Computer Scientists Win Best Paper Award at ISPASS-2012
U-M computer science researchers David Meisner, Junjie Wu, and Professor Thomas F. Wenisch have won the Best Paper Award at the 2012 IEEE International Symposium on Performance Analysis of Systems and Software (ISPASS-2012), which took place April 1-3, 2012 in New Brunswick, NJ.
The paper, entitled “BigHouse: A simulation infrastructure for data center systems,” proposes BigHouse, a simulation infrastructure for data center systems. The researchers developed this in response to the recent explosive growth in Internet services, which has greatly increased the importance of data center systems. Applications served from “the cloud” are driving data center growth and quickly overtaking traditional workstations. Although there are many tools for evaluating components of desktop and server architectures in detail, conventional architecture simulators are often six orders of magnitude slower than the data center hardware they model, and scalable modeling tools are noticeably missing.
Instead of simulating servers using detailed microarchitectural models, BigHouse raises the level of abstraction. Using a combination of queuing theory and stochastic modeling, BigHouse can simulate server systems in minutes rather than hours. BigHouse leverages statistical simulation techniques to limit simulation turnaround time to the minimum runtime needed for a desired accuracy.
The paper describes the design of BigHouse and presents case studies for how it has already been applied to build and validate models of data center workloads and systems. Furthermore, it describes statistical techniques incorporated into BigHouse to accelerate and parallelize its simulations, and the authors demonstrate its scalability to model large cluster systems while maintaining reasonable simulation time.
The BigHouse software has been released to the public and is available at http://www.eecs.umich.edu/BigHouse/.

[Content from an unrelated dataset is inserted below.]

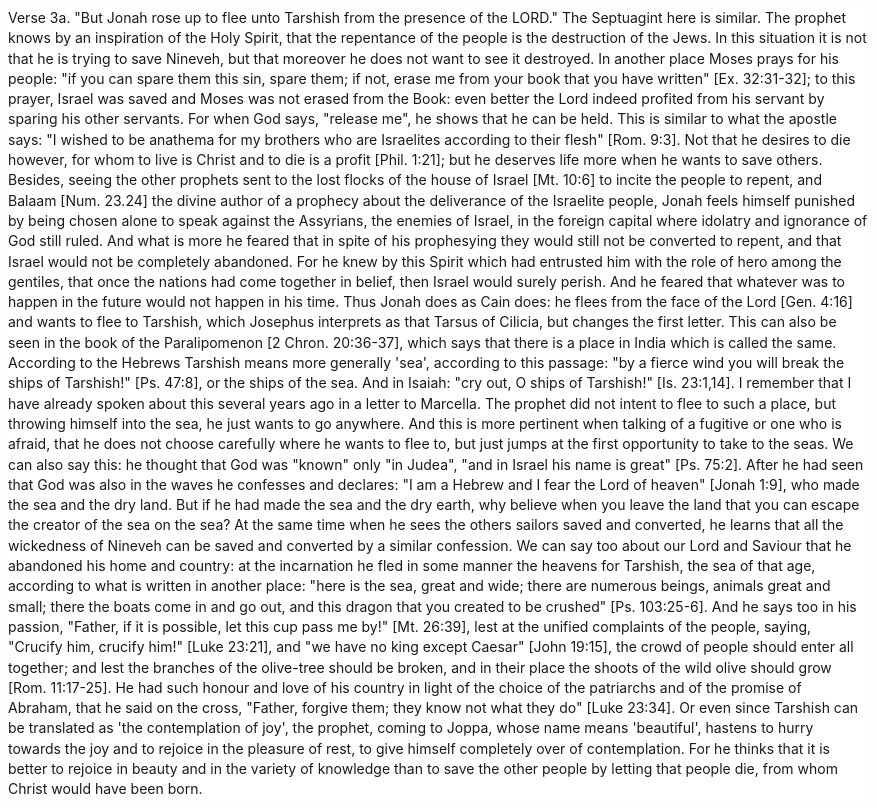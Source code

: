 Verse 3a. "But Jonah rose up to flee unto Tarshish from the presence of the LORD." The Septuagint here is similar. The prophet knows by an inspiration of the Holy Spirit, that the repentance of the people is the destruction of the Jews. In this situation it is not that he is trying to save Nineveh, but that moreover he does not want to see it destroyed. In another place Moses prays for his people: "if you can spare them this sin, spare them; if not, erase me from your book that you have written" [Ex. 32:31-32]; to this prayer, Israel was saved and Moses was not erased from the Book: even better the Lord indeed profited from his servant by sparing his other servants. For when God says, "release me", he shows that he can be held. This is similar to what the apostle says: "I wished to be anathema for my brothers who are Israelites according to their flesh" [Rom. 9:3]. Not that he desires to die however, for whom to live is Christ and to die is a profit [Phil. 1:21]; but he deserves life more when he wants to save others. Besides, seeing the other prophets sent to the lost flocks of the house of Israel [Mt. 10:6] to incite the people to repent, and Balaam [Num. 23.24] the divine author of a prophecy about the deliverance of the Israelite people, Jonah feels himself punished by being chosen alone to speak against the Assyrians, the enemies of Israel, in the foreign capital where idolatry and ignorance of God still ruled. And what is more he feared that in spite of his prophesying they would still not be converted to repent, and that Israel would not be completely abandoned. For he knew by this Spirit which had entrusted him with the role of hero among the gentiles, that once the nations had come together in belief, then Israel would surely perish. And he feared that whatever was to happen in the future would not happen in his time. Thus Jonah does as Cain does: he flees from the face of the Lord [Gen. 4:16] and wants to flee to Tarshish, which Josephus interprets as that Tarsus of Cilicia, but changes the first letter. This can also be seen in the book of the Paralipomenon [2 Chron. 20:36-37], which says that there is a place in India which is called the same. According to the Hebrews Tarshish means more generally 'sea', according to this passage: "by a fierce wind you will break the ships of Tarshish!" [Ps. 47:8], or the ships of the sea. And in Isaiah: "cry out, O ships of Tarshish!" [Is. 23:1,14]. I remember that I have already spoken about this several years ago in a letter to Marcella. The prophet did not intent to flee to such a place, but throwing himself into the sea, he just wants to go anywhere. And this is more pertinent when talking of a fugitive or one who is afraid, that he does not choose carefully where he wants to flee to, but just jumps at the first opportunity to take to the seas. We can also say this: he thought that God was "known" only "in Judea", "and in Israel his name is great" [Ps. 75:2]. After he had seen that God was also in the waves he confesses and declares: "I am a Hebrew and I fear the Lord of heaven" [Jonah 1:9], who made the sea and the dry land. But if he had made the sea and the dry earth, why believe when you leave the land that you can escape the creator of the sea on the sea? At the same time when he sees the others sailors saved and converted, he learns that all the wickedness of Nineveh can be saved and converted by a similar confession. We can say too about our Lord and Saviour that he abandoned his home and country: at the incarnation he fled in some manner the heavens for Tarshish, the sea of that age, according to what is written in another place: "here is the sea, great and wide; there are numerous beings, animals great and small; there the boats come in and go out, and this dragon that you created to be crushed" [Ps. 103:25-6]. And he says too in his passion, "Father, if it is possible, let this cup pass me by!" [Mt. 26:39], lest at the unified complaints of the people, saying, "Crucify him, crucify him!" [Luke 23:21], and "we have no king except Caesar" [John 19:15], the crowd of people should enter all together; and lest the branches of the olive-tree should be broken, and in their place the shoots of the wild olive should grow [Rom. 11:17-25]. He had such honour and love of his country in light of the choice of the patriarchs and of the promise of Abraham, that he said on the cross, "Father, forgive them; they know not what they do" [Luke 23:34]. Or even since Tarshish can be translated as 'the contemplation of joy', the prophet, coming to Joppa, whose name means 'beautiful', hastens to hurry towards the joy and to rejoice in the pleasure of rest, to give himself completely over of contemplation. For he thinks that it is better to rejoice in beauty and in the variety of knowledge than to save the other people by letting that people die, from whom Christ would have been born.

Prof. Wenisch received his PhD in electrical and computer engineering from Carnegie Mellon University in 2007 and joined the faculty at Michigan that year. His research is focused on computer architecture with particular emphasis on multiprocessor and multicore systems, multicore programmability, data center architecture, and performance evaluation methodology. Prof. Wenisch was the recipient of an NSF CAREER award in 2009 and was named a Morris Wellman Faculty Development Assistant Professor of EECS in 2011. He is inventor on one patent and co-inventor on four patents.